From 1984-1987 Zack linked his concept of formular publishing to “correspondence novels” (CNs). Each novel included ten chapters and a correspondence cast of fourteen artists; Al Ackerman, Rod Summers, Leavenworth Jackson, Istvan Kantor, Niels Lomholt and I among many others. My plot appeared in CN*5: Leavenworth Jackson Illustrator. Zack tried on numerous occasions to orchestrate a connection between me and my reclusive cousin Roy DeForest, founder of Nut Art and the magical painter of mystical dogs. My middle name is DeForest, but for whatever reason, Roy, my grandfather’s nephew, abandoned his Nebraska roots in 1937, leaving the Dustbowl for California. Roy, wiping away the memory of his father’s bankrupt family farmstead, was reticent about acknowledging the past or maintaining contact with relatives from Nebraska. In retrospect, I discovered it was Zack’s past association with Roy that caused my cousin’s reluctance to communicate.
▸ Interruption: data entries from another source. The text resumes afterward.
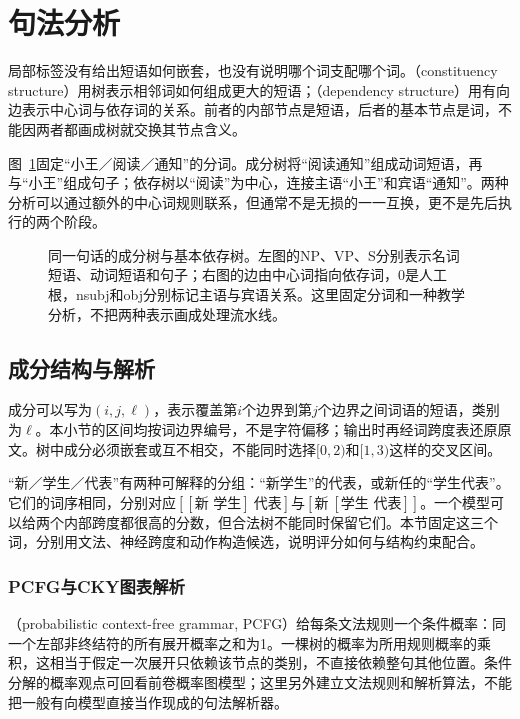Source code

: \section{句法分析}
\label{sec:nlp-analysis-syntax}

局部标签没有给出短语如何嵌套，也没有说明哪个词支配哪个词。（constituency structure）用树表示相邻词如何组成更大的短语；（dependency structure）用有向边表示中心词与依存词的关系。前者的内部节点是短语，后者的基本节点是词，不能因两者都画成树就交换其节点含义。

图~\ref{fig:nlp-analysis-syntax}固定“小王／阅读／通知”的分词。成分树将“阅读通知”组成动词短语，再与“小王”组成句子；依存树以“阅读”为中心，连接主语“小王”和宾语“通知”。两种分析可以通过额外的中心词规则联系，但通常不是无损的一一互换，更不是先后执行的两个阶段。

\begin{figure}[htbp]
  \centering
  
  \caption{同一句话的成分树与基本依存树。左图的NP、VP、S分别表示名词短语、动词短语和句子；右图的边由中心词指向依存词，0是人工根，nsubj和obj分别标记主语与宾语关系。这里固定分词和一种教学分析，不把两种表示画成处理流水线。}
  \label{fig:nlp-analysis-syntax}
\end{figure}

\subsection{成分结构与解析}
\label{sec:nlp-analysis-constituency}

成分可以写为$(i,j,\ell)$，表示覆盖第$i$个边界到第$j$个边界之间词语的短语，类别为$\ell$。本小节的区间均按词边界编号，不是字符偏移；输出时再经词跨度表还原原文。树中成分必须嵌套或互不相交，不能同时选择$[0,2)$和$[1,3)$这样的交叉区间。

“新／学生／代表”有两种可解释的分组：“新学生”的代表，或新任的“学生代表”。它们的词序相同，分别对应$[[\text{新 学生}]\ \text{代表}]$与$[\text{新}\ [\text{学生 代表}]]$。一个模型可以给两个内部跨度都很高的分数，但合法树不能同时保留它们。本节固定这三个词，分别用文法、神经跨度和动作构造候选，说明评分如何与结构约束配合。

\subsubsection{PCFG与CKY图表解析}
\label{sec:nlp-analysis-pcfg-cky}

（probabilistic context-free grammar, PCFG）给每条文法规则一个条件概率：同一个左部非终结符的所有展开概率之和为1。一棵树的概率为所用规则概率的乘积，这相当于假定一次展开只依赖该节点的类别，不直接依赖整句其他位置。条件分解的概率观点可回看前卷概率图模型；这里另外建立文法规则和解析算法，不能把一般有向模型直接当作现成的句法解析器。

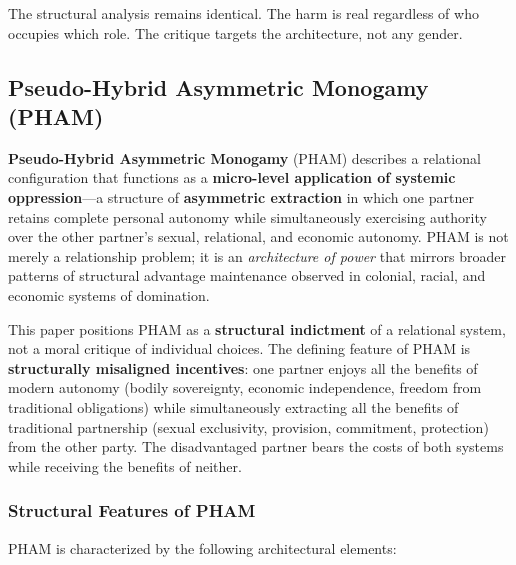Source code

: \documentclass[12pt, letterpaper]{article}
\begin{document}
The structural analysis remains identical. The harm is real regardless of who occupies which role. The critique targets the architecture, not any gender.

\subsection{Pseudo-Hybrid Asymmetric Monogamy (PHAM)}

\textbf{Pseudo-Hybrid Asymmetric Monogamy} (PHAM) describes a relational configuration that functions as a \textbf{micro-level application of systemic oppression}---a structure of \textbf{asymmetric extraction} in which one partner retains complete personal autonomy while simultaneously exercising authority over the other partner's sexual, relational, and economic autonomy. PHAM is not merely a relationship problem; it is an \textit{architecture of power} that mirrors broader patterns of structural advantage maintenance observed in colonial, racial, and economic systems of domination.

This paper positions PHAM as a \textbf{structural indictment} of a relational system, not a moral critique of individual choices. The defining feature of PHAM is \textbf{structurally misaligned incentives}: one partner enjoys all the benefits of modern autonomy (bodily sovereignty, economic independence, freedom from traditional obligations) while simultaneously extracting all the benefits of traditional partnership (sexual exclusivity, provision, commitment, protection) from the other party. The disadvantaged partner bears the costs of both systems while receiving the benefits of neither.

\subsubsection{Structural Features of PHAM}

PHAM is characterized by the following architectural elements:
\end{document}
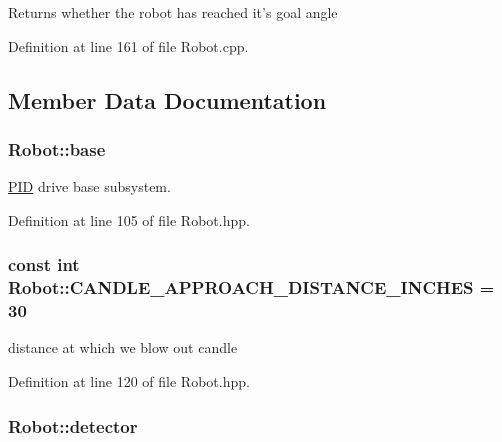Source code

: \begin{DoxyReturn}{Returns}
whether the robot has reached it's goal angle 
\end{DoxyReturn}


Definition at line 161 of file Robot.\-cpp.



\subsection{Member Data Documentation}
\hypertarget{classRobot_adbf538f97c0f9f98337f5171e715badc}{
\subsubsection[{base}]{ Robot\-::base}}\label{classRobot_adbf538f97c0f9f98337f5171e715badc}


\hyperlink{classPID}{P\-I\-D} drive base subsystem. 



Definition at line 105 of file Robot.\-hpp.

\hypertarget{classRobot_a59c0d01f9863b7c1e504b558bd9fae67}{
\subsubsection[{C\-A\-N\-D\-L\-E\-\_\-\-A\-P\-P\-R\-O\-A\-C\-H\-\_\-\-D\-I\-S\-T\-A\-N\-C\-E\-\_\-\-I\-N\-C\-H\-E\-S}]{\setlength{\rightskip}{0pt plus 5cm}const int Robot\-::\-C\-A\-N\-D\-L\-E\-\_\-\-A\-P\-P\-R\-O\-A\-C\-H\-\_\-\-D\-I\-S\-T\-A\-N\-C\-E\-\_\-\-I\-N\-C\-H\-E\-S = 30\hspace{0.3cm}{\ttfamily [static]}}}\label{classRobot_a59c0d01f9863b7c1e504b558bd9fae67}


distance at which we blow out candle 



Definition at line 120 of file Robot.\-hpp.

\hypertarget{classRobot_a19cb4c2ee87b595db9275e6b3d9ca30d}{
\subsubsection[{detector}]{ Robot\-::detector}}\label{classRobot_a19cb4c2ee87b595db9275e6b3d9ca30d}


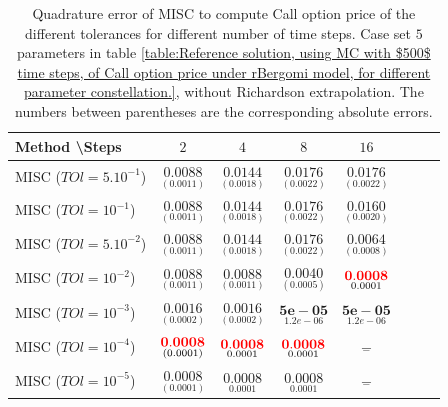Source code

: \documentclass[11pt]{article}
\begin{document}
\begin{table}[h!]
	\centering
	\begin{tabular}{l*{6}{c}r}
		Method \textbackslash  Steps            & $2$ & $4$ & $8$ & $16$  \\
		\hline
		MISC ($TOl=5.10^{-1}$)  & $\underset{(   0.0011)}{\mathbf{  0.0088}}$ & $\underset{(
			0.0018)}{\mathbf{ 0.0144}}$ & $\underset{( 0.0022)}{\mathbf{0.0176}}$ & $\underset{(  0.0022)}{\mathbf{ 0.0176}}$  \\
		MISC ($TOl=10^{-1}$)  & $\underset{(   0.0011)}{\mathbf{  0.0088}}$ & $\underset{(
			0.0018)}{\mathbf{ 0.0144}}$& $\underset{( 0.0022)}{\mathbf{0.0176}}$  & $\underset{(  0.0020)}{\mathbf{ 0.0160}}$   \\
		MISC ($TOl=5.10^{-2}$)  &$\underset{(   0.0011)}{\mathbf{  0.0088}}$ & $\underset{(
			0.0018)}{\mathbf{ 0.0144}}$ & $\underset{( 0.0022)}{\mathbf{0.0176}}$  & $\underset{(0.0008)}{\mathbf{0.0064}}$  \\
		MISC ($TOl=10^{-2}$)  & $\underset{(   0.0011)}{\mathbf{  0.0088}}$ & $\underset{(0.0011
			)}{\mathbf{ 0.0088
		}}$ & $\underset{(0.0005)}{\mathbf{ 0.0040
		}}$ & $\underset{0.0001}{\mathbf{{\color{red}0.0008}}}$  \\
		MISC ($TOl=10^{-3}$)  & $\underset{( 0.0002)}{\mathbf{    0.0016}}$ & $\underset{(0.0002
			)}{\mathbf{ 0.0016
		}}$ & $\underset{1.2e-06}{\mathbf{5e-05}}$ & $\underset{1.2e-06}{\mathbf{5e-05}}$  \\
		MISC ($TOl=10^{-4}$)  & $\underset{( 0.0001)}{\mathbf{    {\color{red}0.0008}}}$ & $\underset{0.0001}{\mathbf{{\color{red}0.0008}}}$& $\underset{0.0001}{\mathbf{{\color{red}0.0008}}}$ & $\underset{-}{\mathbf{-}}$  \\
		
			MISC ($TOl=10^{-5}$)  & $\underset{( 0.0001)}{\mathbf{    0.0008}}$ & $\underset{0.0001}{\mathbf{0.0008}}$& $\underset{0.0001}{\mathbf{0.0008}}$ & $\underset{-}{\mathbf{-}}$  \\
		
		\hline
		
	\end{tabular}
	\caption{Quadrature error of MISC to compute Call option price of the different tolerances for different number of time steps. Case  set $5$ parameters in table \ref{table:Reference solution, using MC with $500$ time steps, of Call option price under rBergomi model, for different parameter constellation.}, without Richardson extrapolation. The numbers between parentheses are the corresponding absolute errors.}
	\label{Quadrature error of MISC to compute Call option price of the different tolerances for different number of time steps. Case  set $5$ parameters, without Richardson extrapolation. The numbers between parentheses are the corresponding absolute errors.}
\end{table}
\end{document}
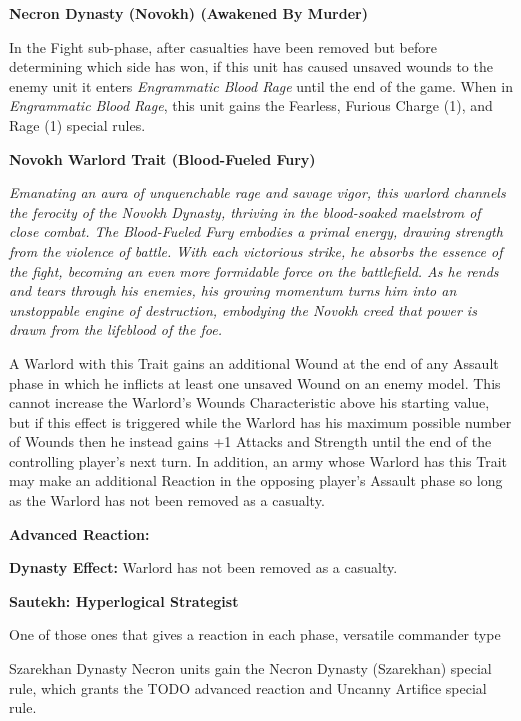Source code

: \begin{multicols}{2}
	\textbf{Necron Dynasty (Novokh) (Awakened By Murder)}
	
	In the Fight sub-phase, after casualties have been removed but before determining which side has won, if this unit has caused unsaved wounds to the enemy unit it enters \textit{Engrammatic Blood Rage} until the end of the game. When in \textit{Engrammatic Blood Rage}, this unit gains the Fearless, Furious Charge (1), and Rage (1) special rules.
	
	\textbf{Novokh Warlord Trait (Blood-Fueled Fury)}
	
	\textit{Emanating an aura of unquenchable rage and savage vigor, this warlord channels the ferocity of the Novokh Dynasty, thriving in the blood-soaked maelstrom of close combat. The Blood-Fueled Fury embodies a primal energy, drawing strength from the violence of battle. With each victorious strike, he absorbs the essence of the fight, becoming an even more formidable force on the battlefield. As he rends and tears through his enemies, his growing momentum turns him into an unstoppable engine of destruction, embodying the Novokh creed that power is drawn from the lifeblood of the foe.}
	
	A Warlord with this Trait gains an additional Wound at the end of any Assault phase in which he inflicts at least one unsaved Wound on an enemy model. This cannot increase the Warlord’s Wounds Characteristic above his starting value, but if this effect is triggered while the Warlord has his maximum possible number of Wounds then he instead gains +1 Attacks and Strength until the end of the controlling player’s next turn. In addition, an army whose Warlord has this Trait may make an additional Reaction in the opposing player’s Assault phase so long as the Warlord has not been removed as a casualty.
\end{multicols}



\newpage
{}

\textbf{Advanced Reaction:}

\textbf{Dynasty Effect:}
Warlord has not been removed as a casualty.

\textbf{Sautekh: Hyperlogical Strategist}

One of those ones that gives a reaction in each phase, versatile commander type


\newpage
{}

Szarekhan Dynasty Necron units gain the Necron Dynasty (Szarekhan) special rule, which grants the TODO advanced reaction and Uncanny Artifice special rule.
Zack, the romanticist, imagined ways to bring love and intrigue into his correspondence novel chapters. He tried to arrange some real crackpot “situations” between “Panman” Mark Block & a painter named Izmarelda. In another chapter, Zack tried to play matchmaker between the happily married Russell Butler living in Gurdon, Arkansas and a renowned California rubberstamp artist and illustrator, Leavenworth Jackson. Some of the results were hilarious accounts of Zack’s backfired role as matchmaker.
Unfortunately, like so many of Zack’s projects, publication of his correspondence novels floundered although the book could be reassembled today through a diligent networking effort to reconnect the aging characters in his novel. Indeed, it was Zack’s original belief that each of his ten chapter novels could best be assembled by posting them on a computer where all of the 140 participants would be able to access the info online digitally. What if David Zack had lived long enough to include Twitter and mail art chat rooms for his novel approach at formular publishing? Would the result be as interesting and entertaining as they were in the twilight of late 20th century letter writing?
The importance of “electronic mail” was acknowledged very early by Zack and he saw it’s advantage in the dispersal of what he coined as “correspondence art”. On July 22, 1983, Zack wrote to me, “When it comes to correspondence and publication all my thoughts are on doing it electronically, a la Telidon as it’s developing in Canada. The reason is simple. As long as we work with paper, no matter how beautiful, there’s a basic cost which pressures for editing, for economy. My feeling is that in correspondence everything is relevant and even important, and that unless it’s easily available it might as well be lost.”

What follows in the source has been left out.